ORKNEY ISLANDS, 1797 – Agnes Tulloch feels a little cheated. This windswept place is not the island paradise her husband promised it to be when they wed. Now with four young children, she struggles to provide for her family while her husband grows increasingly distant.
When a stranger comes ashore to rent an abandoned cottage, Agnes and the other islanders are abuzz with curiosity. Who is this wealthy foreigner and why on earth would he come to Eynhallow? Her curiosity is soon replaced with vexation when her husband hires her out as cook and washerwoman, leaving Agnes with no say in the matter. Agnes begrudgingly befriends this aristocrat-in-exile; a mercurial scientist who toils night and day on some secret pursuit. Despite herself, she’s drawn to his dark, brooding charm. And who is this Byronic stranger sweeping Agnes off her feet? His name is Frankenstein and he’s come to this remote isle to fulfill a monstrous obligation.
First and foremost, a big thank you to NetGalley and Raw Dog Screaming Press for the eARC!
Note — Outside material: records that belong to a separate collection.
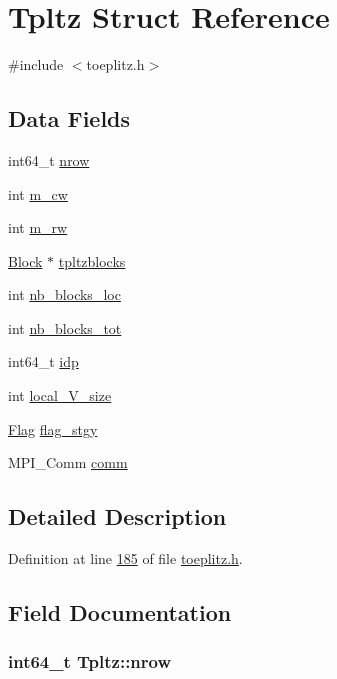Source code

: \hypertarget{structTpltz}{\section{Tpltz Struct Reference}
\label{structTpltz}
}


{\ttfamily \#include $<$toeplitz.\-h$>$}

\subsection*{Data Fields}
\begin{DoxyCompactItemize}
\item 
int64\-\_\-t \hyperlink{structTpltz_ae6401204807b06471ae4cf9ce7c2022b}{nrow}
\item 
int \hyperlink{structTpltz_a6025c0048255a299edfb4f88ca01e7ec}{m\-\_\-cw}
\item 
int \hyperlink{structTpltz_a0ad1c2bba1b44cc8e1a700813195d0a0}{m\-\_\-rw}
\item 
\hyperlink{structBlock}{Block} $\ast$ \hyperlink{structTpltz_ae2ec369f6eaac15a2353231b50270990}{tpltzblocks}
\item 
int \hyperlink{structTpltz_a4090e9931928ca56b30db246ff77ce29}{nb\-\_\-blocks\-\_\-loc}
\item 
int \hyperlink{structTpltz_a6275c3f32f3d790d92a7c8f257d3dcf9}{nb\-\_\-blocks\-\_\-tot}
\item 
int64\-\_\-t \hyperlink{structTpltz_af669b52bd5c07d8e41b4dddfc8c62312}{idp}
\item 
int \hyperlink{structTpltz_a03c363fb09ce439bcbbe0fd1f419ff3a}{local\-\_\-\-V\-\_\-size}
\item 
\hyperlink{structFlag}{Flag} \hyperlink{structTpltz_af136a7cb103383ffab2080c566b8c7ab}{flag\-\_\-stgy}
\item 
M\-P\-I\-\_\-\-Comm \hyperlink{structTpltz_ac000d7cb5fa8d9a204a38255e5d00098}{comm}
\end{DoxyCompactItemize}


\subsection{Detailed Description}


Definition at line \hyperlink{toeplitz_8h_source_l00185}{185} of file \hyperlink{toeplitz_8h_source}{toeplitz.\-h}.



\subsection{Field Documentation}
\hypertarget{structTpltz_ae6401204807b06471ae4cf9ce7c2022b}{
\subsubsection[{nrow}]{\setlength{\rightskip}{0pt plus 5cm}int64\-\_\-t Tpltz\-::nrow}}\label{structTpltz_ae6401204807b06471ae4cf9ce7c2022b}


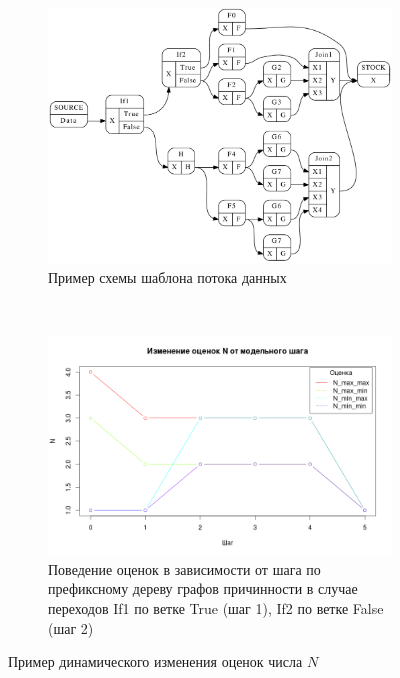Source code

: \documentclass[10pt,a4paper]{article}
\begin{document}
   \begin{figure}[H]
  \centering

  \begin{subfigure}[b]{\textwidth}
    \centering
    \includegraphics[width=\textwidth]{example2.pdf}
    \caption{Пример схемы шаблона потока данных}
    \label{map:connection}
  \end{subfigure}
  ~
  \begin{subfigure}[b]{\textwidth}
    \centering
    \includegraphics[width=\textwidth]{Rplot01}
    \caption{Поведение оценок в зависимости от шага по префиксному дереву графов причинности
             в случае переходов If1 по ветке True (шаг 1), If2 по ветке False (шаг 2)}
    \label{map:fa}
  \end{subfigure}
  
  \caption{Пример динамического изменения оценок числа $N$}
  \label{example2}
  \end{figure}
  
\end{document}
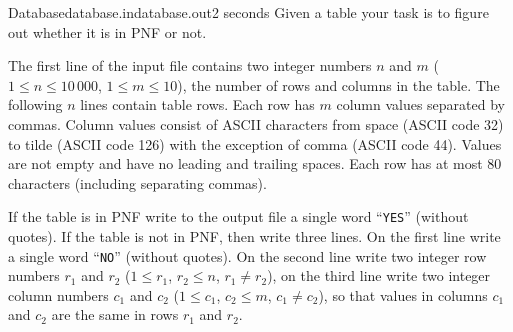 \begin{problem}{Database}{database.in}{database.out}{2 seconds}
Given a table your task is to figure out whether it is in PNF or not.

\InputFile

The first line of the input file contains two integer numbers $n$ and $m$ ($1 \le n \le 10\,000$, 
$1 \le m \le 10$), the number of rows and columns in the table.
The following $n$ lines contain table rows. Each row has $m$ column values separated by commas. 
Column values consist of ASCII characters from space (ASCII code 32) to tilde (ASCII code 126) 
with the exception of comma (ASCII code 44). Values are not empty and have no leading and trailing
spaces. Each row has at most 80 characters (including separating commas).

\OutputFile

If the table is in PNF write to the output file a single word ``\texttt{YES}'' (without quotes). If the table is not in PNF, 
then write three lines. On the first line write a single word ``\texttt{NO}'' (without quotes). On the second line write
two integer row numbers $r_1$ and $r_2$ ($1 \le r_1$, $r_2 \le n$, $r_1 \ne r_2$), on the third line write two 
integer column numbers $c_1$ and $c_2$ ($1 \le c_1$, $c_2 \le m$, $c_1 \ne c_2$), so that values in columns
$c_1$ and $c_2$ are the same in rows $r_1$ and $r_2$.

\Example

\exmpwidinf=12cm
\exmpwidouf=4cm

\begin{example}
%
%
\end{example}

\end{problem}
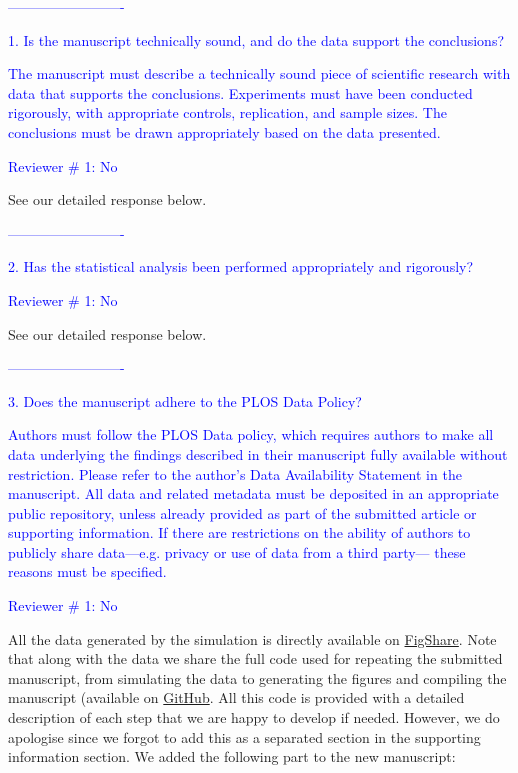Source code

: \documentclass[11pt]{letter}
\begin{document}
\begin{letter}{}
\textcolor{blue}{-------------------------}

\textcolor{blue}{1. Is the manuscript technically sound, and do the data support the conclusions?}

\textcolor{blue}{The manuscript must describe a technically sound piece of scientific research with data that supports the conclusions. Experiments must have been conducted rigorously, with appropriate controls, replication, and sample sizes. The conclusions must be drawn appropriately based on the data presented.}

\textcolor{blue}{Reviewer $\#$ 1: No}

See our detailed response below.

\textcolor{blue}{-------------------------}

\textcolor{blue}{2. Has the statistical analysis been performed appropriately and rigorously?}

\textcolor{blue}{Reviewer $\#$ 1: No}

See our detailed response below.

\textcolor{blue}{-------------------------}

\textcolor{blue}{3. Does the manuscript adhere to the PLOS Data Policy?}

\textcolor{blue}{Authors must follow the PLOS Data policy, which requires authors to make all data underlying the findings described in their manuscript fully available without restriction. Please refer to the author’s Data Availability Statement in the manuscript. All data and related metadata must be deposited in an appropriate public repository, unless already provided as part of the submitted article or supporting information. If there are restrictions on the ability of authors to publicly share data—e.g. privacy or use of data from a third party— these reasons must be specified.}

\textcolor{blue}{Reviewer $\#$ 1: No}

All the data generated by the simulation is directly available on \href{http://figshare.com/articles/Effect_of_missing_data_on_topological_inference_using_a_total_evidence_approach/1306861}{FigShare}. Note that along with the data we share the full code used for repeating the submitted manuscript, from simulating the data to generating the figures and compiling the manuscript (available on \href{https://github.com/TGuillerme/Total_Evidence_Method-Missing_data}{GitHub}. All this code is provided with a detailed description of each step that we are happy to develop if needed. However, we do apologise since we forgot to add this as a separated section in the supporting information section. We added the following part to the new manuscript:


\end{letter}
\end{document}
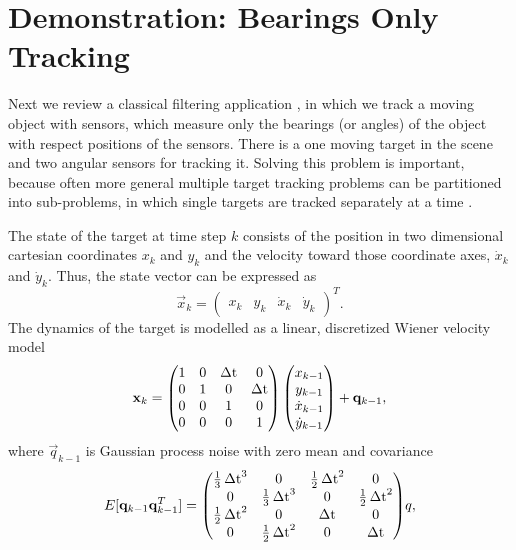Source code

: \clearpage
\section{Demonstration: Bearings Only Tracking}

Next we review a classical filtering application \citep[see, e.g.,][]{Bar-Shalom+Li+Kirubarajan:2001}, in which we track a moving object with
sensors, which measure only the bearings (or angles) of the object
with respect positions of the sensors. There is a one moving target in
the scene and two angular sensors for tracking it. Solving this
problem is important, because often more general multiple target
tracking problems can be partitioned into sub-problems, in which
single targets are tracked separately at a time \citep{Sarkka+Vehtari+Lampinen:2007}.

The state of the target at time step $k$ consists of the position in
two dimensional cartesian coordinates $x_k$ and $y_k$ and the velocity
toward those coordinate axes, $\dot{x}_k$ and $\dot{y}_k$. Thus, the
state vector can be expressed as
%
\begin{equation}
%
\vec{x}_k =
\begin{pmatrix} x_k & y_k & \dot{x}_k & \dot{y}_k
\end{pmatrix}^T.
%
\end{equation}
%
The dynamics of the target is modelled as a linear, discretized Wiener
velocity model \citep{Bar-Shalom+Li+Kirubarajan:2001}
%
\begin{equation}
%
\vec{x}_k = \begin{pmatrix} 1 & 0 & \dt & 0 \\ 0 & 1 & 0 & \dt \\ 0 &
0 & 1 & 0 \\ 0 & 0 & 0 & 1
\end{pmatrix} %
\begin{pmatrix} x_{k-1} \\ y_{k-1} \\ \dot{x}_{k-1} \\ \dot{y}_{k-1}
\end{pmatrix} + \vec{q}_{k-1},
%
\end{equation}
% 
where $\vec{q}_{k-1}$ is Gaussian process noise with zero mean and
covariance
%
\begin{equation}
\begin{split} E[\mathbf{q}_{k-1}\mathbf{q}^T_{k-1}] = \begin{pmatrix}
\frac{1}{3}\operatorname{\Delta t}^3 & 0 & \frac{1}{2}\operatorname{\Delta t}^2 & 0 \\ 0 & \frac{1}{3}\operatorname{\Delta t}^3 &
0 & \frac{1}{2}\operatorname{\Delta t}^2 \\ \frac{1}{2}\operatorname{\Delta t}^2 & 0 & \operatorname{\Delta t} & 0 \\ 0 &
\frac{1}{2}\operatorname{\Delta t}^2 & 0 & \operatorname{\Delta t}
\end{pmatrix} \\
\end{split}q,
\end{equation}
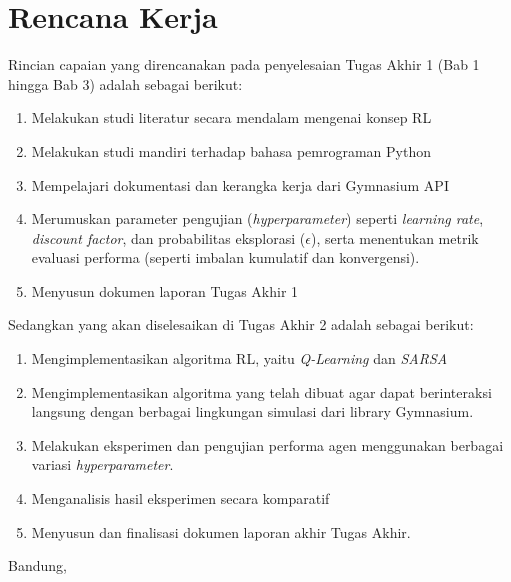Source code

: \documentclass[a4paper,twoside]{article}
\begin{document}
\section{Rencana Kerja}
Rincian capaian yang direncanakan pada penyelesaian Tugas Akhir 1 (Bab 1 hingga Bab 3) adalah sebagai berikut:
\begin{enumerate}
	\item Melakukan studi literatur secara mendalam mengenai konsep RL
	\item Melakukan studi mandiri terhadap bahasa pemrograman Python
	\item Mempelajari dokumentasi dan kerangka kerja dari Gymnasium API
	\item Merumuskan parameter pengujian (\textit{hyperparameter}) seperti \textit{learning rate}, \textit{discount factor}, dan probabilitas eksplorasi ($\epsilon$), serta menentukan metrik evaluasi performa (seperti imbalan kumulatif dan konvergensi).
	\item Menyusun dokumen laporan Tugas Akhir 1
\end{enumerate}
	
	Sedangkan yang akan diselesaikan di Tugas Akhir 2 adalah sebagai berikut:
	\begin{enumerate}
		\item Mengimplementasikan algoritma RL, yaitu \textit{Q-Learning} dan \textit{SARSA}
		\item Mengimplementasikan algoritma yang telah dibuat agar dapat berinteraksi langsung dengan berbagai lingkungan simulasi dari library Gymnasium.
		\item Melakukan eksperimen dan pengujian performa agen menggunakan berbagai variasi \textit{hyperparameter}.
		\item Menganalisis hasil eksperimen secara komparatif 
		\item Menyusun dan finalisasi dokumen laporan akhir Tugas Akhir.
	\end{enumerate}
	
	\vspace{1cm}
	\centering Bandung, \tanggal\\
	\vspace{2cm} \nama \\ 
	\vspace{1cm}
	
\end{document}
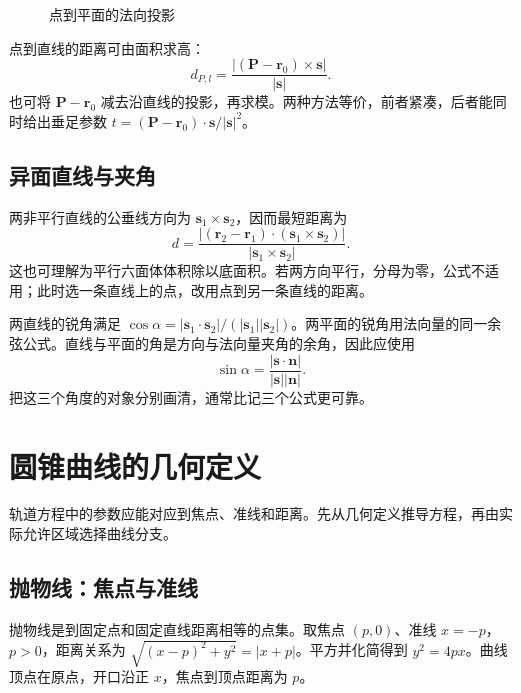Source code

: \documentclass[11pt,openany,fontset=fandol]{ctexbook}
\theoremstyle{plain}\newtheorem{theorem}{定理}[chapter]\newtheorem{proposition}[theorem]{命题}
\theoremstyle{definition}\newtheorem{definition}{定义}[chapter]\newtheorem{example}{例}[chapter]
\theoremstyle{remark}\newtheorem*{remark}{说明}
\newcommand{\vct}[1]{\bm{#1}}\newcommand{\Rea}{\operatorname{Re}}\newcommand{\Ima}{\operatorname{Im}}
\begin{document}
\begin{figure}[htbp]
\centering
{}
\caption{点到平面的法向投影}\label{fig:plane-distance}
\end{figure}

点到直线的距离可由面积求高：
\begin{equation}
d_{P,l}=\frac{|(\vct P-\vct r_0)\times\vct s|}{|\vct s|}.
\end{equation}
也可将 $\vct P-\vct r_0$ 减去沿直线的投影，再求模。两种方法等价，前者紧凑，后者能同时给出垂足参数 $t=(\vct P-\vct r_0)\cdot\vct s/|\vct s|^2$。

\subsection{异面直线与夹角}
两非平行直线的公垂线方向为 $\vct s_1\times\vct s_2$，因而最短距离为
\begin{equation}
d=\frac{|(\vct r_2-\vct r_1)\cdot(\vct s_1\times\vct s_2)|}{|\vct s_1\times\vct s_2|}.
\end{equation}
这也可理解为平行六面体体积除以底面积。若两方向平行，分母为零，公式不适用；此时选一条直线上的点，改用点到另一条直线的距离。

两直线的锐角满足 $\cos\alpha=|\vct s_1\cdot\vct s_2|/(|\vct s_1||\vct s_2|)$。两平面的锐角用法向量的同一余弦公式。直线与平面的角是方向与法向量夹角的余角，因此应使用
\begin{equation}
\sin\alpha=\frac{|\vct s\cdot\vct n|}{|\vct s||\vct n|}.
\end{equation}
把这三个角度的对象分别画清，通常比记三个公式更可靠。

\section{圆锥曲线的几何定义}
轨道方程中的参数应能对应到焦点、准线和距离。先从几何定义推导方程，再由实际允许区域选择曲线分支。

\subsection{抛物线：焦点与准线}
抛物线是到固定点和固定直线距离相等的点集。取焦点 $(p,0)$、准线 $x=-p$，$p>0$，距离关系为 $\sqrt{(x-p)^2+y^2}=|x+p|$。平方并化简得到 $y^2=4px$。曲线顶点在原点，开口沿正 $x$，焦点到顶点距离为 $p$。
\end{document}
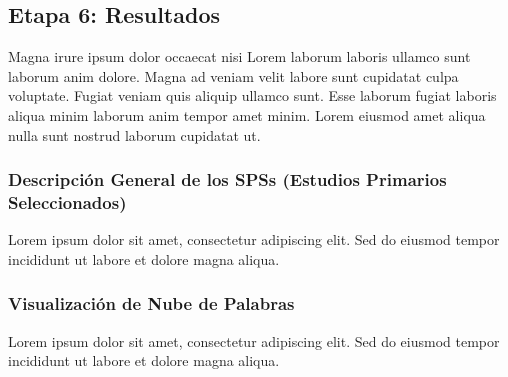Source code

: \subsection{Etapa 6: Resultados}
Magna irure ipsum dolor occaecat nisi Lorem laborum laboris ullamco sunt laborum anim dolore. Magna ad veniam velit labore sunt cupidatat culpa voluptate. Fugiat veniam quis aliquip ullamco sunt. Esse laborum fugiat laboris aliqua minim laborum anim tempor amet minim. Lorem eiusmod amet aliqua nulla sunt nostrud laborum cupidatat ut.
\mbox{}\\

\subsubsection{Descripción General de los SPSs (Estudios Primarios Seleccionados)}
Lorem ipsum dolor sit amet, consectetur adipiscing elit. Sed do eiusmod tempor incididunt ut labore et dolore magna aliqua.
\mbox{}\\

\subsubsection{Visualización de Nube de Palabras}
Lorem ipsum dolor sit amet, consectetur adipiscing elit. Sed do eiusmod tempor incididunt ut labore et dolore magna aliqua.
\mbox{}\\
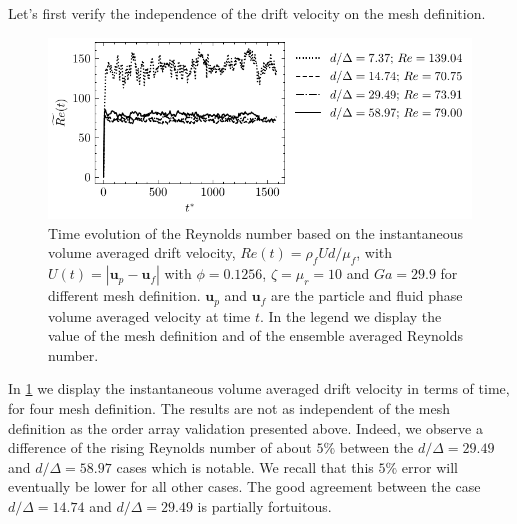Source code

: Let's first verify the independence of the drift velocity on the mesh definition. 
\begin{figure}[h!]
    \centering
    \includegraphics[height = 0.3\textwidth]{image/HOMOGENEOUS_NEW/VAL/Re.pdf}
    \caption{
        Time evolution of the Reynolds number based on the instantaneous volume averaged drift velocity, $Re(t) = \rho_fU d /\mu_f$, with $U(t) = |\textbf{u}_p - \textbf{u}_f|$ with $\phi = 0.1256$, $\zeta =\mu_r =10$ and $Ga = 29.9$ for different mesh definition.
        $\textbf{u}_p$ and $\textbf{u}_f$ are the particle and fluid phase volume averaged velocity at time $t$.
        In the legend we display the value of the mesh definition and of the ensemble averaged Reynolds number. 
    }
    \label{fig:Re}
\end{figure}
In \ref{fig:Re} we display the instantaneous volume averaged drift velocity in terms of time, for four mesh definition. 
The results are not as independent of the mesh definition as the order array validation presented above. 
Indeed, we observe a difference of the rising Reynolds number of about $5\%$ between the $d/\Delta = 29.49$ and $d/\Delta = 58.97$ cases which is notable.
We recall that this $5\%$ error will eventually be lower for all other cases. 
The good agreement between the case  $d/\Delta = 14.74$ and $d/\Delta = 29.49$ is partially fortuitous.

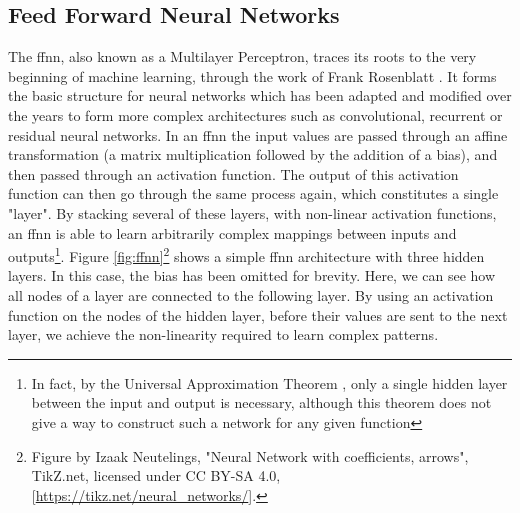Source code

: \documentclass[UKenglish]{uiomasterthesis} %
\theoremstyle{definition}
\begin{document}
\subsection{Feed Forward Neural Networks}

The \ac{ffnn}, also known as a Multilayer Perceptron, traces its roots to the very beginning of machine learning, through the work of Frank Rosenblatt \cite{rosenblatt}. It forms the basic structure for neural networks which has been adapted and modified over the years to form more complex architectures such as convolutional, recurrent or residual neural networks. In an \ac{ffnn} the input values are passed through an affine transformation (a matrix multiplication followed by the addition of a bias), and then passed through an activation function. The output of this activation function can then go through the same process again, which constitutes a single "layer". By stacking several of these layers, with non-linear activation functions, an \ac{ffnn} is able to learn arbitrarily complex mappings between inputs and outputs\footnote{In fact, by the Universal Approximation Theorem \cite{uat}, only a single hidden layer between the input and output is necessary, although this theorem does not give a way to construct such a network for any given function}. Figure \ref{fig:ffnn}\footnote{Figure by Izaak Neutelings, "Neural Network with coefficients, arrows", TikZ.net, licensed under CC BY-SA 4.0, [\url{https://tikz.net/neural\_networks/}].} shows a simple \ac{ffnn} architecture with three hidden layers. In this case, the bias has been omitted for brevity. Here, we can see how all nodes of a layer are connected to the following layer. By using an activation function on the nodes of the hidden layer, before their values are sent to the next layer, we achieve the non-linearity required to learn complex patterns.
\end{document}
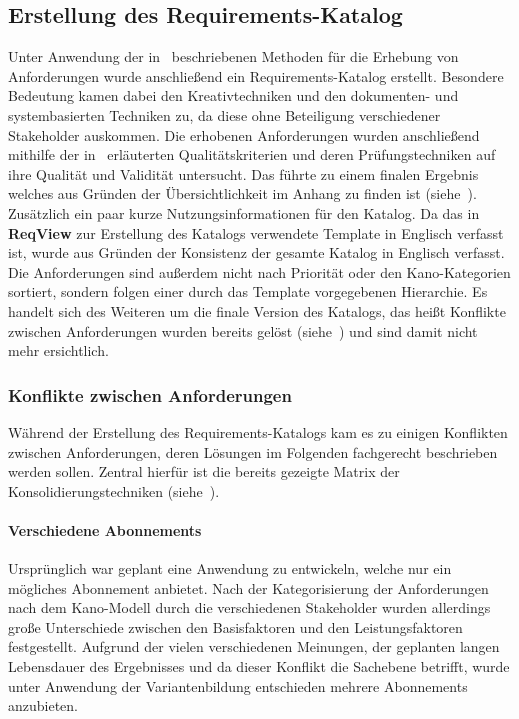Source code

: \subsection{Erstellung des Requirements-Katalog}\label{subsec:requirements}
Unter Anwendung der in~ beschriebenen Methoden für die Erhebung von Anforderungen
wurde anschließend ein Requirements-Katalog erstellt.
Besondere Bedeutung kamen dabei den Kreativtechniken und den dokumenten- und systembasierten Techniken zu, da diese ohne
Beteiligung verschiedener Stakeholder auskommen.
Die erhobenen Anforderungen wurden anschließend mithilfe der in~
erläuterten Qualitätskriterien und deren Prüfungstechniken auf ihre Qualität und Validität untersucht.
Das führte zu einem finalen Ergebnis welches aus Gründen der Übersichtlichkeit im Anhang zu finden ist
(siehe~).
Zusätzlich ein paar kurze Nutzungsinformationen für den Katalog.
Da das in \textbf{ReqView} zur Erstellung des Katalogs verwendete Template in Englisch verfasst ist, wurde aus Gründen
der Konsistenz der gesamte Katalog in Englisch verfasst.
Die Anforderungen sind außerdem nicht nach Priorität oder den Kano-Kategorien sortiert, sondern folgen einer durch das
Template vorgegebenen Hierarchie.
Es handelt sich des Weiteren um die finale Version des Katalogs, das heißt Konflikte zwischen Anforderungen wurden bereits
gelöst (siehe~) und sind damit nicht mehr ersichtlich.

\subsubsection{Konflikte zwischen Anforderungen}\label{subsubsec:conflicts}
Während der Erstellung des Requirements-Katalogs kam es zu einigen Konflikten zwischen Anforderungen, deren Lösungen im Folgenden
fachgerecht beschrieben werden sollen.
Zentral hierfür ist die bereits gezeigte Matrix der Konsolidierungstechniken (siehe~).

\paragraph{Verschiedene Abonnements}
Ursprünglich war geplant eine Anwendung zu entwickeln, welche nur ein mögliches Abonnement anbietet.
Nach der Kategorisierung der Anforderungen nach dem Kano-Modell durch die verschiedenen Stakeholder wurden allerdings
große Unterschiede zwischen den Basisfaktoren und den Leistungsfaktoren festgestellt.
Aufgrund der vielen verschiedenen Meinungen, der geplanten langen Lebensdauer des Ergebnisses und da dieser Konflikt die
Sachebene betrifft, wurde unter Anwendung der Variantenbildung entschieden mehrere Abonnements anzubieten.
While there has been a significant amount of time since I’ve read Mary Shelley’s Frankenstein (approximately 7-8 years), Tim McGregor’s Eynhallow manages to capture some of the same magic of its basis. A retelling of the modern Prometheus of horror (or the Bride of Frankenstein depending on how you look at it), McGregor’s novel is focused on a unique perspective, one of Agnes Tulloch, a housewife living on the remote Eynhallow island in 1797. Stating that conditions for women were bleak at that time would be a very underwhelming fact; by her late twenties, Anges spends her days caring for her four children, attempting to keep the peace with her oaf of a husband, and doing her best to provide for her family in such a remote location. Agnes is already deemed an outsider for multiple reasons since she is not a native islander and, more obviously, due to her large physical stature. While Agnes’ worldview is limited, all that she knows will be irrevocably changed by the arrival of a newcomer to the small island, Victor Frankenstein.
I would argue that McGregor takes a big swing here, writing a Frankenstein retelling from the feminine perspective, and I would also argue that the result is ultimately a homerun. From the very first few passages of this novella, Agnes is established as a well thought-out and layered woman, one who wishes for more beyond the standards of what she is given. I found myself growing to care for her quite a bit in such a short span of time, feeling angry for every transgression caused by her husband or the other island dwellers. More to the point, I wanted more for Agnes than the life she led, which seemed to align with her own desires, for better or worse.
The island itself generates a feeling of “otherness” with only a few families inhabiting its grounds. This seclusion is ironically inclusive, as the natives of the island hold deeply negative feelings towards outsiders, such as Frankenstein and Agnes. In this own “other” way, they spark a friendship of sorts after Agnes’ husband hires her out to cook and clean for Victor. This kinship is something that tumbles into something much more sinister once the reasons behind Victor’s arrival become clear.
Perhaps the most notable characteristic of Agnes’ story is that of tragedy. McGregor had me in the palm of his hand, hoping against all hope that things would take a turn for the better for Agnes despite my knowledge of the tale of Frankenstein and how the Orkney Islands fit into this very story. Suffice it to say, the conclusion of Eynhallow is one of devastating proportions. While the classic horror aspects are saved for the later part of this novella, the creeping dread seems to grow with each page as life on Eynhallow becomes bleaker. This claustrophobic atmosphere and elusive sense of terror lends itself to Agnes’ desperation to flee the island and her abusive husband using whatever means possible. Once the bloodshed starts, the horror becomes unrelenting with not an ounce of hope in sight.
Tim McGregor’s revisitation of Frankenstein with his novella, Eynhallow, oozes with Gothic dread and catastrophic conclusions only made possible by the strength of his main character, Agnes Tulloch. The proverbial perfect storm is created when two outsiders find common ground, a seemingly harmless instance. Yet in the hands of seclusion and scientific madness, terror thrives on the island of Eynhallow.
Eynhallow by Tim McGregor releases on February 22, 2024 by Raw Dog Screaming Press.